[Records from a data source]
»»
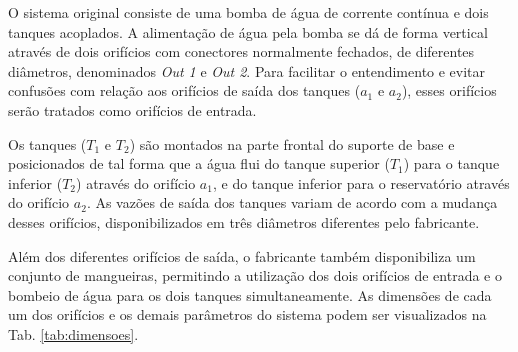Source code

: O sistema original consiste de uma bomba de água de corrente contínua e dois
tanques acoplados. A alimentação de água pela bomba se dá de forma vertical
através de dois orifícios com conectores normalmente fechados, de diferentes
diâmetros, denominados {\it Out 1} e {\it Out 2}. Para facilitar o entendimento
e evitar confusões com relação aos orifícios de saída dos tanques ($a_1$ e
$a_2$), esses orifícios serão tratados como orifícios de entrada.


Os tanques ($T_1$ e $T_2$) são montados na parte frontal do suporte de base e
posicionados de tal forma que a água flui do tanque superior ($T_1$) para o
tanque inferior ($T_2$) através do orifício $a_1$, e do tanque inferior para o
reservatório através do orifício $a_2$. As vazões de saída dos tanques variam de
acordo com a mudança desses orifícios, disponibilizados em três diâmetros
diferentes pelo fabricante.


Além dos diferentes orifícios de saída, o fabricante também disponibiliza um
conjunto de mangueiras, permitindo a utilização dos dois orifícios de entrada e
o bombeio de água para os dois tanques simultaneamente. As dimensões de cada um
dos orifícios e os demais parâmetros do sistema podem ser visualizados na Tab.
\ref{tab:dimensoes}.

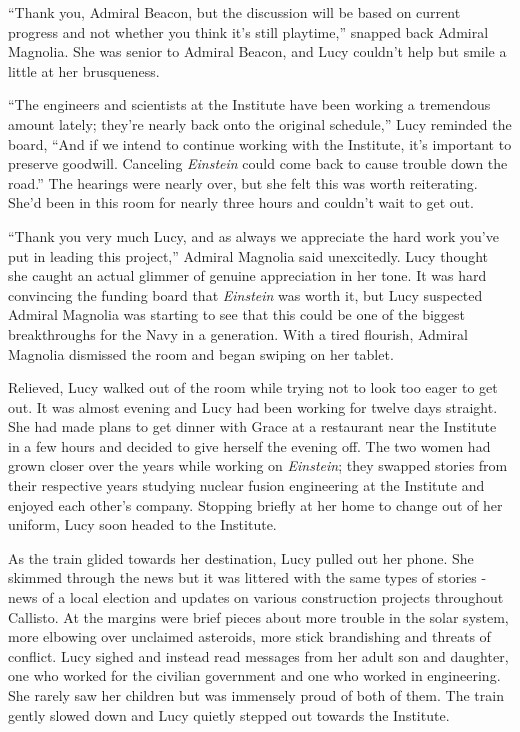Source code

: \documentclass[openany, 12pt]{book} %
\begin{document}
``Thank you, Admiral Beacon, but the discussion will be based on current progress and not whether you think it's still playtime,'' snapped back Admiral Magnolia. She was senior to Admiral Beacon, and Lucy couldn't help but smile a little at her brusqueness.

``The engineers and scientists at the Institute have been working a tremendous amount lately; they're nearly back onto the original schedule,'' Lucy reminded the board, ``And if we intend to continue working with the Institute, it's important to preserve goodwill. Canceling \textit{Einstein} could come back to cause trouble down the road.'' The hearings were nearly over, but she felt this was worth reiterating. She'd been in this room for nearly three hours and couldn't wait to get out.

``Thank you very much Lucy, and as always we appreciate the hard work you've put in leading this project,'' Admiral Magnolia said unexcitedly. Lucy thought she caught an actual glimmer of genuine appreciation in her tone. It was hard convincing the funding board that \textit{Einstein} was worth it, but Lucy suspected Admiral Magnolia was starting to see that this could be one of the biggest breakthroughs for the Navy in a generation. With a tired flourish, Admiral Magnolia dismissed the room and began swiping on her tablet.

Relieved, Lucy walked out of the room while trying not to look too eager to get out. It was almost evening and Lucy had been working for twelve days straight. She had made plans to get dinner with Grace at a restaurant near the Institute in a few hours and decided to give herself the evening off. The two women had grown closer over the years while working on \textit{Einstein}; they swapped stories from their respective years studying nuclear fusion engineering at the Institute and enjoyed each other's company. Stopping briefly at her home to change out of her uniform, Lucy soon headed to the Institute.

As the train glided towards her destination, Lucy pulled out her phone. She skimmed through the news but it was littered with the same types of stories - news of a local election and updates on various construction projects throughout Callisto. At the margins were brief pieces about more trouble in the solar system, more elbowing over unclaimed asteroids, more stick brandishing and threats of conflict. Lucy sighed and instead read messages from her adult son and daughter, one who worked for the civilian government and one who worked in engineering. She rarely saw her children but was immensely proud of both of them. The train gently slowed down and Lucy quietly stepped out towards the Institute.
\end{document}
««
• _Task instructions_
A single number is expected: how many lines in the records contain the string "Thank".

• _Response to this exercise_
2